To command a running Praat GUI (or a new one if one wasn't running), you want sending
Praat --send "command"
sendpraat is roughly the same, e.g.
sendpraat 1000 praat "Read from file... hello.wav" "Play reverse" "Remove"
https://www.fon.hum.uva.nl/praat/manual/Scripting_6_9__Calling_from_the_command_line.html
"The phonetic font is not available"
Praat wants a font that covers all IPA characters in Unicode
Praat comes from a time where you likely needed to install SIL Doulos and/or SIL Charis to guarantee the IPA characters would show up.
These days there are other fonts that cover them, but Praat still plays safe and still complains if you don't have those fonts installed. If it works, you can ignore the warning. If you want it to be quiet, you could install those fonts
See also: how to install fonts (in general)
Consider tweaking Windows
Showing file extensions
If you have made
Recording1.wav Recording1.Manipilation Recording1.PitchTier
then it is fairly clear what belongs together.
However, Windows typically hides extensions (that it knows about). This is nice for a uncluttered overview where you have a nice icon instead -- but less precise when using a computer as a tool. In particular, when explorer show you just
Recording1 Recording1 Recording1
that's less great.
If you want to see extensions:
- Win7: Tools : Folder options : View tab : uncheck "Hide extensions for known file types"
- Win10: Explorer window : View : check "File Name Extensions"
- Win11: Explorer window : View : Show : File Name Extensions
- OSX:
- Linux / Gnome:
Where is my configuration
Windows: %USERPROFILE%\Praat Linux: ~/.praat-dir OSX: ~/Library/Preferences/Praat Prefs/
...which are each shorthands that resolve to directory for user currently logged in
Consider: Open with
Why?
Say you often find yourself opening one file at a time with Praat's Open → Read from File to add a bunch of files
There are faster options.
Window's "Open with" associates a file extension with a program, after which it will run Praat.exe with that file -- which each ends up working as an "add to list".
How?
- Windows: Right-click a file (with an extension you want to associate with a program - you would have to do this once for each praat file extension)
- "Open With..."
- may require some extra clicking (varies with windows version) like "More apps", "look for more apps", scrolling, etc
- The first time you do this you also need to browse to where precisely the application is located on disk. If you've done that once it should be in the list of apps
Praat plugins and toolkit notes
Praat plugins
Praat is extendible, in a few different ways
Run commands that happen to alter buttons file permanently
If you run Add action command: and Add menu command: yourself or from a regular script, it will permanently altering the buttons file.

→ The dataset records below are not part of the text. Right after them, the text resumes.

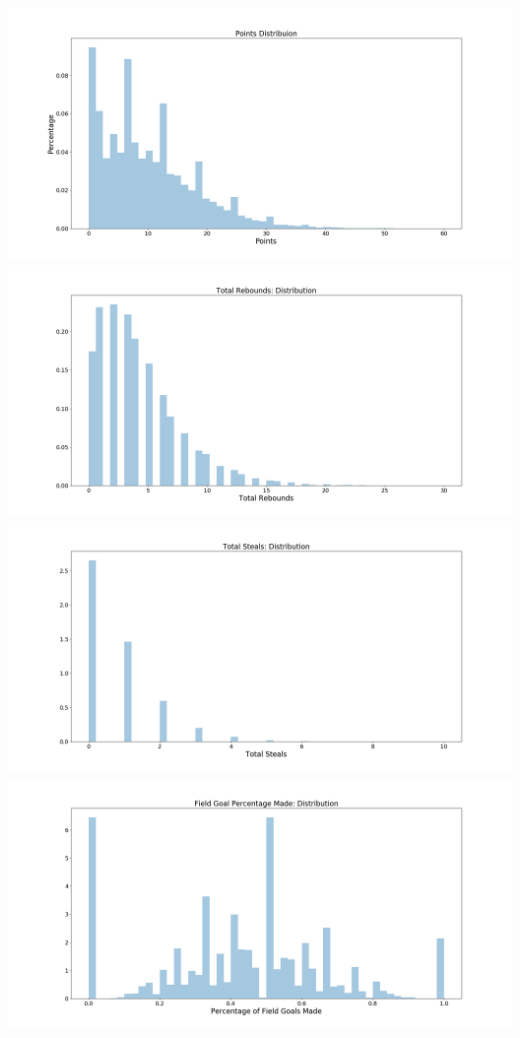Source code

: \documentclass[12pt, authoryear]{elsarticle}
\begin{document}
\includegraphics[scale=0.3]{Points_Distribution}\\
\includegraphics[scale=0.3]{Rebounds_Distribution}\\
\includegraphics[scale=0.3]{Steals_Distribution}\\
\includegraphics[scale=0.3]{FG_Percent_Distribution}\\
\end{document}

You can also put that in a script, which will be a "run once to install this" -- but consider the plugin way instead.
Upsides:
- nice way to incrementally make Praat do all the things you want
Downsides:
- over enough time you won't remember what you did
Put things in your Praat profile (Plugins)
Alternatively, place that exact same file in a new directory under your Praat preferences folder.
This will now be run at Praat startup, but not alter your buttons file.
Upsides:
- picking up what's there at each run is easier for development
Downsides:
- a little more work
Site installs
Not really there.
Permanent installation in a "regardless of who runs it" requires at least a one-time run (per user/install).
The closest you can do is have such a one-time install install a script that picks up something from a shared folder.
https://www.fon.hum.uva.nl/praat/manual/plug-ins.html
Plugin examples
Praat vocal toolkit
Praat Vocal Toolkit [11]
Plugin manager
ProsodyPro notes
http://www.homepages.ucl.ac.uk/~uclyyix/ProsodyPro/
Not a plugin in the sense of 'adds buttons to the interface', more of a script that when run, initiates a semi-automated annotation.